Creating community-specific messaging

Just like an orchestra isn’t an orchestra without multiple instruments, health systems can’t do their work without partners within the community. They each play a different role, but together can do incredible work. If we’re going to stop the next pandemic, we need to tap into the leaders in the community with the skillsets, access and trust to deliver the important messages and cut through the noise.

We’ve seen this in the U.S. and beyond: it’s hard to decipher whose Covid-19 message is most credible. The cycle of misinformation and fear mongering has caused significant confusion about everything from Covid vaccination and mask wearing to the use of large animal anti-parasite medication for the treatment of Covid.

Preventive partnership are the best medicine in this case. If you spend the time building trust and crafting a consistent message with a network of local community partners, influencers and reputable public health experts, then you will be prepared to activate that network on the day you need it.
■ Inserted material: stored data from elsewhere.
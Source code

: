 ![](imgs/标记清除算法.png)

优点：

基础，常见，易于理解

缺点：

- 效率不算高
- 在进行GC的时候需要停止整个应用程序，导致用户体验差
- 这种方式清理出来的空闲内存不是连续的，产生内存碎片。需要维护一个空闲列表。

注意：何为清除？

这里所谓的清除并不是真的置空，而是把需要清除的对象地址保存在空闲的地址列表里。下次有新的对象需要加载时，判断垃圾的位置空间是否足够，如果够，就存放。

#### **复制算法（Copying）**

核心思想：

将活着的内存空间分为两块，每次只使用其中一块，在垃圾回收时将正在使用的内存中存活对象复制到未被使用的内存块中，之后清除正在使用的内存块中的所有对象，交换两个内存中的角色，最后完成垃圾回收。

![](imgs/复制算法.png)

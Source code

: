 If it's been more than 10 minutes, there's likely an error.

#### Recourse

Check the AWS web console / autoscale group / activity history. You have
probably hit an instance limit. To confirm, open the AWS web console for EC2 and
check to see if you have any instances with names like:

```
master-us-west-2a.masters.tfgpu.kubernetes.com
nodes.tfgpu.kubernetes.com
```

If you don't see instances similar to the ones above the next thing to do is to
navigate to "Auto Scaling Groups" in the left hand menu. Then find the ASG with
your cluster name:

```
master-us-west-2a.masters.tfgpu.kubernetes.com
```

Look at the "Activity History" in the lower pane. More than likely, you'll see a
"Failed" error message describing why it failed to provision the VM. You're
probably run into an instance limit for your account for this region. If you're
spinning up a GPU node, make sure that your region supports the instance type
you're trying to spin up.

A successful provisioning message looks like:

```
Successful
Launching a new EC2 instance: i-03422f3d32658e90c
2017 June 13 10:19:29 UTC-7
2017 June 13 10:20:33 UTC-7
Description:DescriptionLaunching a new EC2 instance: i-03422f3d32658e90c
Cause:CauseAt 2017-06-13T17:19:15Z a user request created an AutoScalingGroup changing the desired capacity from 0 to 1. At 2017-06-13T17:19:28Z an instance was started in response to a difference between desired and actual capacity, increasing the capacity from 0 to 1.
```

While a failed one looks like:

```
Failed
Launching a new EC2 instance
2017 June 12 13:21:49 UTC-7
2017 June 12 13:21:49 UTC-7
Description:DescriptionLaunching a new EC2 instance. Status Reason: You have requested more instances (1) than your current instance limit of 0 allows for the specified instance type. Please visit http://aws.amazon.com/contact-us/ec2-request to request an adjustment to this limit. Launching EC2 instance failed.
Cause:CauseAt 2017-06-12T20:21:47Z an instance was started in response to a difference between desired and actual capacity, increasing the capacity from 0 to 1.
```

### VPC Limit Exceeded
That message also needs to connect with the people it’s intended for. When we first started treating HIV in Africa, many populations across the continent did not speak English and some were illiterate or semi-illiterate. In addition, we could be dealing with anything from 20 to 400 different languages in a particular country. Trying to explain the concept of a virus in all these languages to a population whose traditional and religious beliefs often don’t recognize germ theory is impossible.

We learned that you have to work with the communities to generate the messaging that will resonate, then test that message again and again to make sure it has the intended effect. This often looked like using language-agnostic pictures and analogies to explain HIV and treatments in a context they understand. Medical messaging only works if it comes from a trusted source, people understand it and can apply it to their lived experience.
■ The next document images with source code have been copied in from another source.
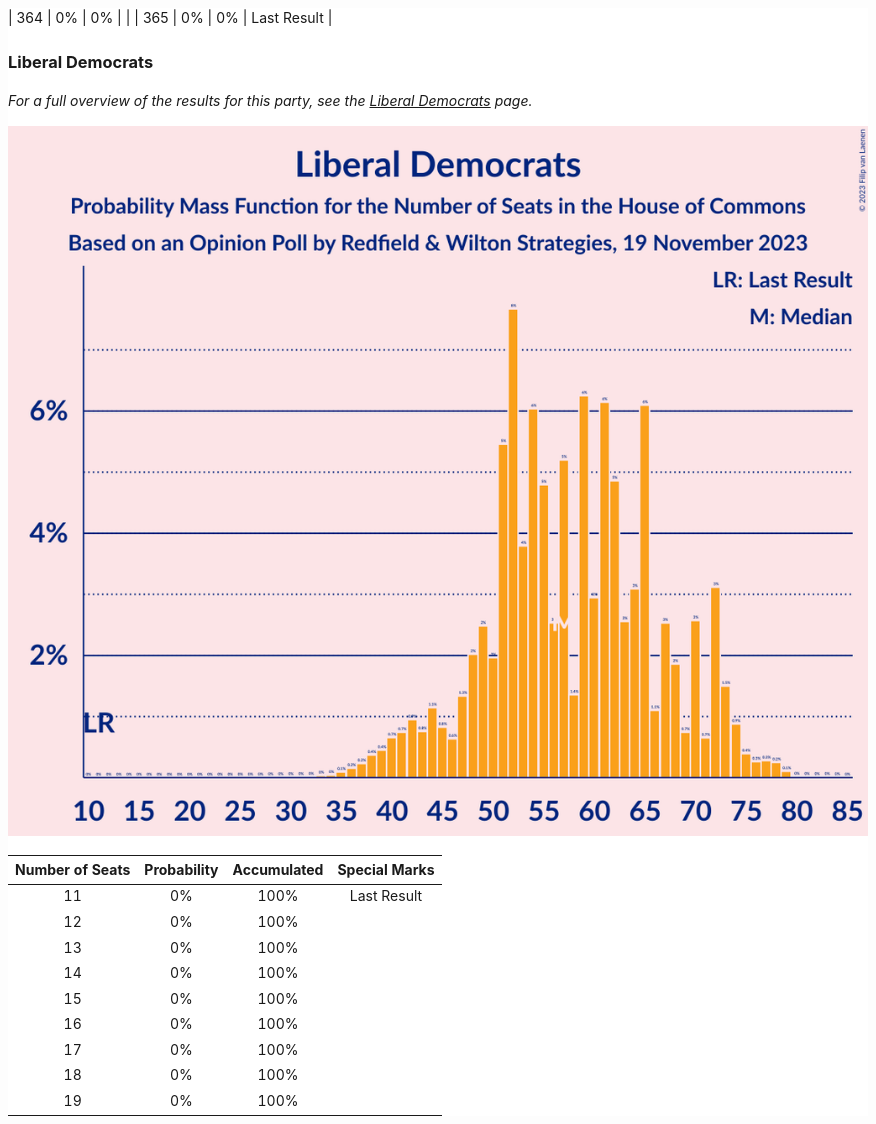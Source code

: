 | 364 | 0% | 0% |  |
| 365 | 0% | 0% | Last Result |

### Liberal Democrats

*For a full overview of the results for this party, see the [Liberal Democrats](party-liberaldemocrats.html) page.*

![Graph with seats probability mass function not yet produced](2023-11-19-RedfieldWiltonStrategies-seats-pmf-liberaldemocrats.png "Seats Probability Mass Function")

| Number of Seats | Probability | Accumulated | Special Marks |
|:---------------:|:-----------:|:-----------:|:-------------:|
| 11 | 0% | 100% | Last Result |
| 12 | 0% | 100% |  |
| 13 | 0% | 100% |  |
| 14 | 0% | 100% |  |
| 15 | 0% | 100% |  |
| 16 | 0% | 100% |  |
| 17 | 0% | 100% |  |
| 18 | 0% | 100% |  |
| 19 | 0% | 100% |  |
History doesn’t repeat itself, but it often rhymes

While not the same story, the HIV epidemic in Africa and the Covid-19 pandemic experience in America has parallels: uncertainty, limited resources and strained frontline workers, misinformation, and negative political and social impacts.

As we look to the future, we now understand the multiple dynamics at play in the U.S. and we must accept that Covid is here to stay. As healthcare providers, we must lean on data and social context to make informed decisions so that we can address the next pandemic or other health challenges early—or better yet, prevent it from ever occurring.